§ **What to do**:
Return the data below exactly, please, but drop the pictures.

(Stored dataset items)
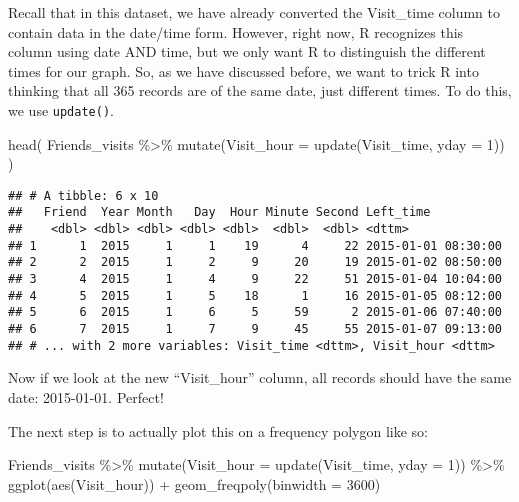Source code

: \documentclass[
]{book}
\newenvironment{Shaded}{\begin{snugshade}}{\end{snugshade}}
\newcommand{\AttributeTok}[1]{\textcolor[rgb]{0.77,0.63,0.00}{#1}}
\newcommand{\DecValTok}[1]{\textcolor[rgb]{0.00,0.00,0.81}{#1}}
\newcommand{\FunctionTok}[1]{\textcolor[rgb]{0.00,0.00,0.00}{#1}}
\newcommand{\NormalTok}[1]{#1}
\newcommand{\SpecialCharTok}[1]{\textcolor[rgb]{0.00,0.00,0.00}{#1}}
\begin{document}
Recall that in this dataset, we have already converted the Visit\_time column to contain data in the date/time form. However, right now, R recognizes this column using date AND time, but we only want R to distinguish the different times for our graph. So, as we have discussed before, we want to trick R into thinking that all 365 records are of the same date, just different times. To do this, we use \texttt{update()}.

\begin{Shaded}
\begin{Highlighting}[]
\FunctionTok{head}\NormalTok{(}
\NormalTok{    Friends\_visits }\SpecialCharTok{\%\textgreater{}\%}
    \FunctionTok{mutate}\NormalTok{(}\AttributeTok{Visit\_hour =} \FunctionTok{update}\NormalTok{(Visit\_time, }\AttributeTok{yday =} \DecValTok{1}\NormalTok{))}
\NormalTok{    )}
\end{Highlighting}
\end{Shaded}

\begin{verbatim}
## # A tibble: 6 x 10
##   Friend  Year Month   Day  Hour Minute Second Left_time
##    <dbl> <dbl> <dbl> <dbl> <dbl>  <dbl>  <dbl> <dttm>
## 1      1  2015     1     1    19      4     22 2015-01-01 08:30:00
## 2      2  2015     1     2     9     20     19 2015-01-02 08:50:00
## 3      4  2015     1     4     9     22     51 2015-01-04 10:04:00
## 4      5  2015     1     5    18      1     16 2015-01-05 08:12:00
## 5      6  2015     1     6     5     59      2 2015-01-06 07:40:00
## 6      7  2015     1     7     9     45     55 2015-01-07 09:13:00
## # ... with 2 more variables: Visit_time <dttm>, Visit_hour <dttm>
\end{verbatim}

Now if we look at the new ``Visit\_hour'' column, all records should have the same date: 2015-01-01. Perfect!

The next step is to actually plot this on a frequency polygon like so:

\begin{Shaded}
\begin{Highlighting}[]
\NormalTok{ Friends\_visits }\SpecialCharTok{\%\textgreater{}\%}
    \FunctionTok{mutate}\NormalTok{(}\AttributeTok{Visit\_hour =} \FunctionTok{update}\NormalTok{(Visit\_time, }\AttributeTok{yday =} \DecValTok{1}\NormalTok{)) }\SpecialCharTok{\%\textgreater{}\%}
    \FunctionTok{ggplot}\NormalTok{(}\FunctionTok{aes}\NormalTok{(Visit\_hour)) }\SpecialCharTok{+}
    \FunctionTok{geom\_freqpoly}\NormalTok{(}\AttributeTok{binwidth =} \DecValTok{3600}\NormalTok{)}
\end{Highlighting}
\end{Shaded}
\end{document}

§ **Response below**:
Source code

: \documentclass[
]{book}
\newenvironment{Shaded}{\begin{snugshade}}{\end{snugshade}}
\newcommand{\AttributeTok}[1]{\textcolor[rgb]{0.77,0.63,0.00}{#1}}
\newcommand{\DecValTok}[1]{\textcolor[rgb]{0.00,0.00,0.81}{#1}}
\newcommand{\FunctionTok}[1]{\textcolor[rgb]{0.00,0.00,0.00}{#1}}
\newcommand{\NormalTok}[1]{#1}
\newcommand{\SpecialCharTok}[1]{\textcolor[rgb]{0.00,0.00,0.00}{#1}}
\begin{document}
Recall that in this dataset, we have already converted the Visit\_time column to contain data in the date/time form. However, right now, R recognizes this column using date AND time, but we only want R to distinguish the different times for our graph. So, as we have discussed before, we want to trick R into thinking that all 365 records are of the same date, just different times. To do this, we use \texttt{update()}.

\begin{Shaded}
\begin{Highlighting}[]
\FunctionTok{head}\NormalTok{(}
\NormalTok{    Friends\_visits }\SpecialCharTok{\%\textgreater{}\%}
    \FunctionTok{mutate}\NormalTok{(}\AttributeTok{Visit\_hour =} \FunctionTok{update}\NormalTok{(Visit\_time, }\AttributeTok{yday =} \DecValTok{1}\NormalTok{))}
\NormalTok{    )}
\end{Highlighting}
\end{Shaded}

\begin{verbatim}
## # A tibble: 6 x 10
##   Friend  Year Month   Day  Hour Minute Second Left_time
##    <dbl> <dbl> <dbl> <dbl> <dbl>  <dbl>  <dbl> <dttm>
## 1      1  2015     1     1    19      4     22 2015-01-01 08:30:00
## 2      2  2015     1     2     9     20     19 2015-01-02 08:50:00
## 3      4  2015     1     4     9     22     51 2015-01-04 10:04:00
## 4      5  2015     1     5    18      1     16 2015-01-05 08:12:00
## 5      6  2015     1     6     5     59      2 2015-01-06 07:40:00
## 6      7  2015     1     7     9     45     55 2015-01-07 09:13:00
## # ... with 2 more variables: Visit_time <dttm>, Visit_hour <dttm>
\end{verbatim}

Now if we look at the new ``Visit\_hour'' column, all records should have the same date: 2015-01-01. Perfect!

The next step is to actually plot this on a frequency polygon like so:

\begin{Shaded}
\begin{Highlighting}[]
\NormalTok{ Friends\_visits }\SpecialCharTok{\%\textgreater{}\%}
    \FunctionTok{mutate}\NormalTok{(}\AttributeTok{Visit\_hour =} \FunctionTok{update}\NormalTok{(Visit\_time, }\AttributeTok{yday =} \DecValTok{1}\NormalTok{)) }\SpecialCharTok{\%\textgreater{}\%}
    \FunctionTok{ggplot}\NormalTok{(}\FunctionTok{aes}\NormalTok{(Visit\_hour)) }\SpecialCharTok{+}
    \FunctionTok{geom\_freqpoly}\NormalTok{(}\AttributeTok{binwidth =} \DecValTok{3600}\NormalTok{)}
\end{Highlighting}
\end{Shaded}
\end{document}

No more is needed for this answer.